What is expected - Every line from the start of the data through the line containing "- Create a user" should be retyped exactly; the pictures should not.

[Start of Attachment]

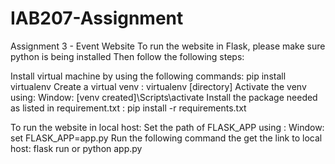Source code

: # IAB207-Assignment
Assignment 3 - Event Website
To run the website in Flask, please make sure python is being installed Then follow the following steps:

Install virtual machine by using the following commands: pip install virtualenv
Create a virtual venv : virtualenv [directory]
Activate the venv using:
Window: [venv created]\Scripts\activate
Install the package needed as listed in requirement.txt : pip install -r requirements.txt

To run the website in local host:
Set the path of FLASK_APP using :
Window: set FLASK_APP=app.py
Run the following command the get the link to local host:
flask run or python app.py
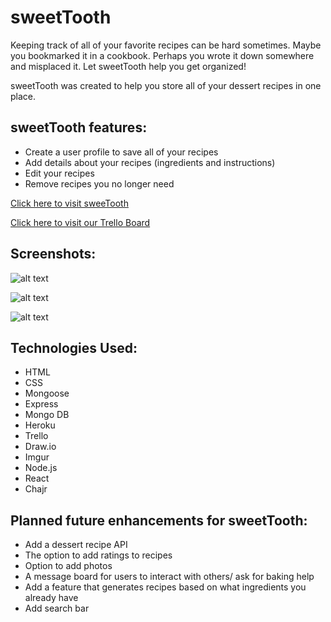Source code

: # **sweetTooth**

Keeping track of all of your favorite recipes can be hard sometimes. Maybe you bookmarked it in a cookbook. Perhaps you wrote it down somewhere and misplaced it. Let sweetTooth help you get organized!

sweetTooth was created to help you store all of your dessert recipes in one place. 

## sweetTooth features:
- Create a user profile to save all of your recipes
- Add details about your recipes (ingredients and instructions)
- Edit your recipes
- Remove recipes you no longer need 

[Click here to visit sweeTooth](https://sweet-tooth1.herokuapp.com/)

[Click here to visit our Trello Board](https://trello.com/b/Z8BmcBIJ/sweettooth)

## Screenshots:

![alt text](https://i.imgur.com/KK1fwbE.png)

![alt text](https://i.imgur.com/EqdOguR.png)

![alt text](https://i.imgur.com/7p4Ry4I.png)

## Technologies Used:
- HTML
- CSS
- Mongoose
- Express
- Mongo DB
- Heroku
- Trello
- Draw.io
- Imgur
- Node.js
- React
- Chajr

## Planned future enhancements for sweetTooth:
- Add a dessert recipe API
- The option to add ratings to recipes
- Option to add photos
- A message board for users to interact with others/ ask for baking help
- Add a feature that generates recipes based on what ingredients you already have
- Add search bar
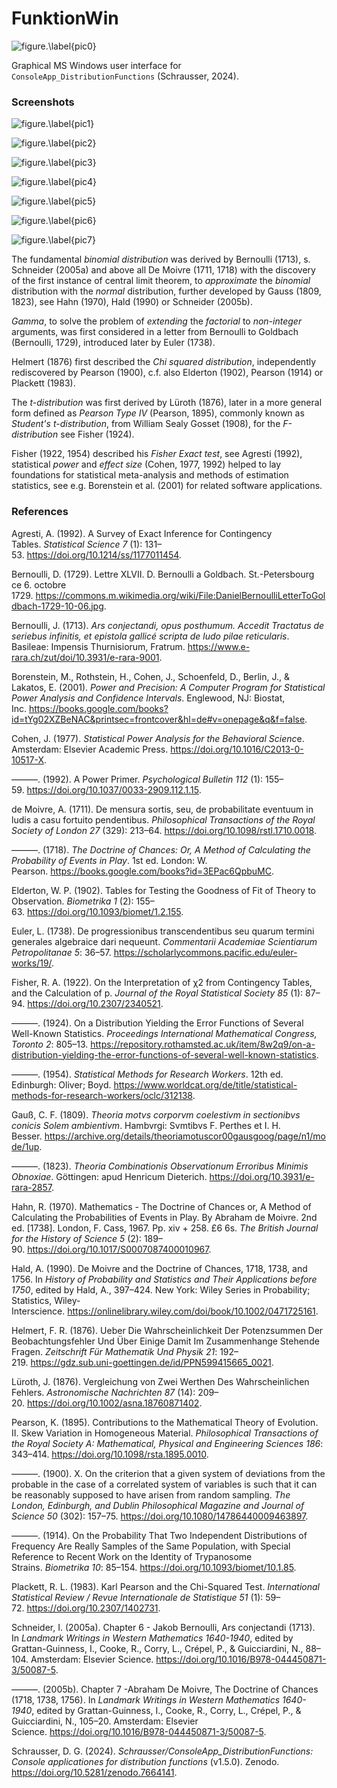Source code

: # FunktionWin
![figure.\label{pic0}](FunktionWin.png)

Graphical MS Windows user interface for `ConsoleApp_DistributionFunctions` (Schrausser, 2024).

### Screenshots

![figure.\label{pic1}](pic1.jpg)


![figure.\label{pic2}](pic2.jpg)


![figure.\label{pic3}](pic3.jpg)


![figure.\label{pic4}](pic4.jpg)


![figure.\label{pic5}](pic5.jpg)


![figure.\label{pic6}](pic6.jpg)


![figure.\label{pic7}](pic7.jpg)

The fundamental *binomial distribution* was derived by Bernoulli (1713), s. Schneider (2005a) and above all De Moivre (1711, 1718) with the discovery of the first instance of central limit theorem, to *approximate* the *binomial* distribution with the *normal* distribution, further developed by Gauss (1809, 1823), see Hahn (1970), Hald (1990) or Schneider (2005b).

*Gamma*, to solve the problem of *extending* the *factorial* to *non-integer* arguments, was first considered in a letter from Bernoulli to Goldbach (Bernoulli, 1729), introduced later by Euler (1738).

Helmert (1876) first described the *Chi squared distribution*, independently rediscovered by Pearson (1900), c.f. also Elderton (1902), Pearson (1914) or Plackett (1983).

The *t-distribution* was first derived by Lüroth (1876), later in a more general form defined as *Pearson Type IV* (Pearson, 1895), commonly known as *Student's t-distribution*, from William Sealy Gosset (1908), for the *F-distribution* see Fisher (1924).

Fisher (1922, 1954) described his *Fisher Exact test*, see Agresti (1992), statistical *power* and *effect size* (Cohen, 1977, 1992) helped to lay foundations for statistical meta-analysis and methods of estimation statistics, see e.g. Borenstein et al. (2001) for related software applications. 

### References

Agresti, A. (1992). A Survey of Exact Inference for Contingency Tables. *Statistical Science 7* (1): 131–53. https://doi.org/10.1214/ss/1177011454.

Bernoulli, D. (1729). Lettre XLVII. D. Bernoulli a Goldbach. St.-Petersbourg ce 6. octobre 1729. https://commons.m.wikimedia.org/wiki/File:DanielBernoulliLetterToGoldbach-1729-10-06.jpg.

Bernoulli, J. (1713). *Ars conjectandi, opus posthumum. Accedit Tractatus de seriebus infinitis, et epistola gallicé scripta de ludo pilae reticularis*. Basileae: Impensis Thurnisiorum, Fratrum. https://www.e-rara.ch/zut/doi/10.3931/e-rara-9001.

Borenstein, M., Rothstein, H., Cohen, J., Schoenfeld, D., Berlin, J., & Lakatos, E. (2001). *Power and Precision: A Computer Program for Statistical Power Analysis and Confidence Intervals*. Englewood, NJ: Biostat, Inc. https://books.google.com/books?id=tYg02XZBeNAC&printsec=frontcover&hl=de#v=onepage&q&f=false.

Cohen, J. (1977). *Statistical Power Analysis for the Behavioral Scienc*e. Amsterdam: Elsevier Academic Press. https://doi.org/10.1016/C2013-0-10517-X.

———. (1992). A Power Primer. *Psychological Bulletin 112* (1): 155–59. https://doi.org/10.1037/0033-2909.112.1.15.

de Moivre, A. (1711). De mensura sortis, seu, de probabilitate eventuum in ludis a casu fortuito pendentibus. *Philosophical Transactions of the Royal Society of London 27* (329): 213–64. https://doi.org/10.1098/rstl.1710.0018.

———. (1718). *The Doctrine of Chances: Or, A Method of Calculating the Probability of Events in Play*. 1st ed. London: W. Pearson. https://books.google.com/books?id=3EPac6QpbuMC.

Elderton, W. P. (1902). Tables for Testing the Goodness of Fit of Theory to Observation. *Biometrika 1* (2): 155–63. https://doi.org/10.1093/biomet/1.2.155.

Euler, L. (1738). De progressionibus transcendentibus seu quarum termini generales algebraice dari nequeunt. *Commentarii Academiae Scientiarum Petropolitanae 5*: 36–57. https://scholarlycommons.pacific.edu/euler-works/19/.

Fisher, R. A. (1922). On the Interpretation of χ2 from Contingency Tables, and the Calculation of p. *Journal of the Royal Statistical Society 85* (1): 87–94. https://doi.org/10.2307/2340521.

———. (1924). On a Distribution Yielding the Error Functions of Several Well-Known Statistics. *Proceedings International Mathematical Congress, Toronto 2*: 805–13. https://repository.rothamsted.ac.uk/item/8w2q9/on-a-distribution-yielding-the-error-functions-of-several-well-known-statistics.

———. (1954). *Statistical Methods for Research Workers*. 12th ed. Edinburgh: Oliver; Boyd. https://www.worldcat.org/de/title/statistical-methods-for-research-workers/oclc/312138.

Gauß, C. F. (1809). *Theoria motvs corporvm coelestivm in sectionibvs conicis Solem ambientivm*. Hambvrgi: Svmtibvs F. Perthes et I. H. Besser. https://archive.org/details/theoriamotuscor00gausgoog/page/n1/mode/1up.

———. (1823). *Theoria Combinationis Observationum Erroribus Minimis Obnoxiae*. Göttingen: apud Henricum Dieterich. https://doi.org/10.3931/e-rara-2857.

Hahn, R. (1970). Mathematics - The Doctrine of Chances or, A Method of Calculating the Probabilities of Events in Play. By Abraham de Moivre. 2nd ed. [1738]. London, F. Cass, 1967. Pp. xiv + 258. £6 6s. *The British Journal for the History of Science 5* (2): 189–90. https://doi.org/10.1017/S0007087400010967.

Hald, A. (1990). De Moivre and the Doctrine of Chances, 1718, 1738, and 1756. In *History of Probability and Statistics and Their Applications before 1750*, edited by Hald, A., 397–424. New York: Wiley Series in Probability; Statistics, Wiley-Interscience. https://onlinelibrary.wiley.com/doi/book/10.1002/0471725161.

Helmert, F. R. (1876). Ueber Die Wahrscheinlichkeit Der Potenzsummen Der Beobachtungsfehler Und Über Einige Damit Im Zusammenhange Stehende Fragen. *Zeitschrift Für Mathematik Und Physik 21*: 192–219. https://gdz.sub.uni-goettingen.de/id/PPN599415665_0021.

Lüroth, J. (1876). Vergleichung von Zwei Werthen Des Wahrscheinlichen Fehlers. *Astronomische Nachrichten 87* (14): 209–20. https://doi.org/10.1002/asna.18760871402.

Pearson, K. (1895). Contributions to the Mathematical Theory of Evolution. II. Skew Variation in Homogeneous Material. *Philosophical Transactions of the Royal Society A: Mathematical, Physical and Engineering Sciences 186*: 343–414. https://doi.org/10.1098/rsta.1895.0010.

———. (1900). X. On the criterion that a given system of deviations from the probable in the case of a correlated system of variables is such that it can be reasonably supposed to have arisen from random sampling. *The London, Edinburgh, and Dublin Philosophical Magazine and Journal of Science 50* (302): 157–75. https://doi.org/10.1080/14786440009463897.

———. (1914). On the Probability That Two Independent Distributions of Frequency Are Really Samples of the Same Population, with Special Reference to Recent Work on the Identity of Trypanosome Strains. *Biometrika 10*: 85–154. https://doi.org/10.1093/biomet/10.1.85.

Plackett, R. L. (1983). Karl Pearson and the Chi-Squared Test. *International Statistical Review / Revue Internationale de Statistique 51* (1): 59–72. https://doi.org/10.2307/1402731.

Schneider, I. (2005a). Chapter 6 - Jakob Bernoulli, Ars conjectandi (1713). In *Landmark Writings in Western Mathematics 1640-1940*, edited by Grattan-Guinness, I., Cooke, R., Corry, L., Crépel, P., & Guicciardini, N., 88–104. Amsterdam: Elsevier Science. https://doi.org/10.1016/B978-044450871-3/50087-5.

———. (2005b). Chapter 7 -Abraham De Moivre, The Doctrine of Chances (1718, 1738, 1756). In *Landmark Writings in Western Mathematics 1640-1940*, edited by Grattan-Guinness, I., Cooke, R., Corry, L., Crépel, P., & Guicciardini, N., 105–20. Amsterdam: Elsevier Science. https://doi.org/10.1016/B978-044450871-3/50087-5.

Schrausser, D. G. (2024). *Schrausser/ConsoleApp_DistributionFunctions: Console applicationes for distribution functions* (v1.5.0). Zenodo. https://doi.org/10.5281/zenodo.7664141.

[End of Attachment]

Reply to the exercise -
Source code

: # IAB207-Assignment
Assignment 3 - Event Website
To run the website in Flask, please make sure python is being installed Then follow the following steps:

Install virtual machine by using the following commands: pip install virtualenv
Create a virtual venv : virtualenv [directory]
Activate the venv using:
Window: [venv created]\Scripts\activate
Install the package needed as listed in requirement.txt : pip install -r requirements.txt

To run the website in local host:
Set the path of FLASK_APP using :
Window: set FLASK_APP=app.py
Run the following command the get the link to local host:
flask run or python app.py
Source code

: # **sweetTooth**

Keeping track of all of your favorite recipes can be hard sometimes. Maybe you bookmarked it in a cookbook. Perhaps you wrote it down somewhere and misplaced it. Let sweetTooth help you get organized!

sweetTooth was created to help you store all of your dessert recipes in one place. 

## sweetTooth features:
- Create a user profile to save all of your recipes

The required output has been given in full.